● **Work item**: Say only the number of lines in the entries below that contain "Fixed".

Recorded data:
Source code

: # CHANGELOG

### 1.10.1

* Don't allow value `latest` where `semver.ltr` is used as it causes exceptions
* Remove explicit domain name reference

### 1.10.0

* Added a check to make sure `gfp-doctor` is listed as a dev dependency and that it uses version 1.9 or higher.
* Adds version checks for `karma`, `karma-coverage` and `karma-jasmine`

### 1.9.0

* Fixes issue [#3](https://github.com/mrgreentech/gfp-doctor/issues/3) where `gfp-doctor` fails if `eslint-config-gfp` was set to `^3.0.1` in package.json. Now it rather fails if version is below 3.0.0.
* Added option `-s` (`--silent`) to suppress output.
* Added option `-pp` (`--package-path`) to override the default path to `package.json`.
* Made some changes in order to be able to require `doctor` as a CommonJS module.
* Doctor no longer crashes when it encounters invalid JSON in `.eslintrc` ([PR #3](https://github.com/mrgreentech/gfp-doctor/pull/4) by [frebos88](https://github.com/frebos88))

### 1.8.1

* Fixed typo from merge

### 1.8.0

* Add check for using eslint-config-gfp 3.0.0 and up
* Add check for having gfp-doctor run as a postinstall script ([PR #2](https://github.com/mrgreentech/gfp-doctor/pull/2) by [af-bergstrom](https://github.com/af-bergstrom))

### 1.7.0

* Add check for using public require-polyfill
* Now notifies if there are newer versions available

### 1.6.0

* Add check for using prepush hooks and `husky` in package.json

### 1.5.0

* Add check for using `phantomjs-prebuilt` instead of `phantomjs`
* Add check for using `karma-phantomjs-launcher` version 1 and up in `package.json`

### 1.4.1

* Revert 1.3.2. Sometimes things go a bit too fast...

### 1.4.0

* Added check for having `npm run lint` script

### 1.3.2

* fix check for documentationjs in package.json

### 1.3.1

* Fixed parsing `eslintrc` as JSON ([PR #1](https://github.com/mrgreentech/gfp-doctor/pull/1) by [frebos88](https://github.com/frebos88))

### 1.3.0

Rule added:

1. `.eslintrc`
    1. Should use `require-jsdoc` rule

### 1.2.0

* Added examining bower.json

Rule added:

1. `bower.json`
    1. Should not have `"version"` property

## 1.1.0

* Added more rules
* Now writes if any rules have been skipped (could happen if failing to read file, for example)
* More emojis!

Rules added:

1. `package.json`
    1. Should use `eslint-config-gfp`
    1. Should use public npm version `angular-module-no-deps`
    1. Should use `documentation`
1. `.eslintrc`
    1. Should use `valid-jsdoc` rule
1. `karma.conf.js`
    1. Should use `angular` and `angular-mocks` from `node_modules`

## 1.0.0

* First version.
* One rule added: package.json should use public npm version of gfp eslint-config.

● **The answer**: 2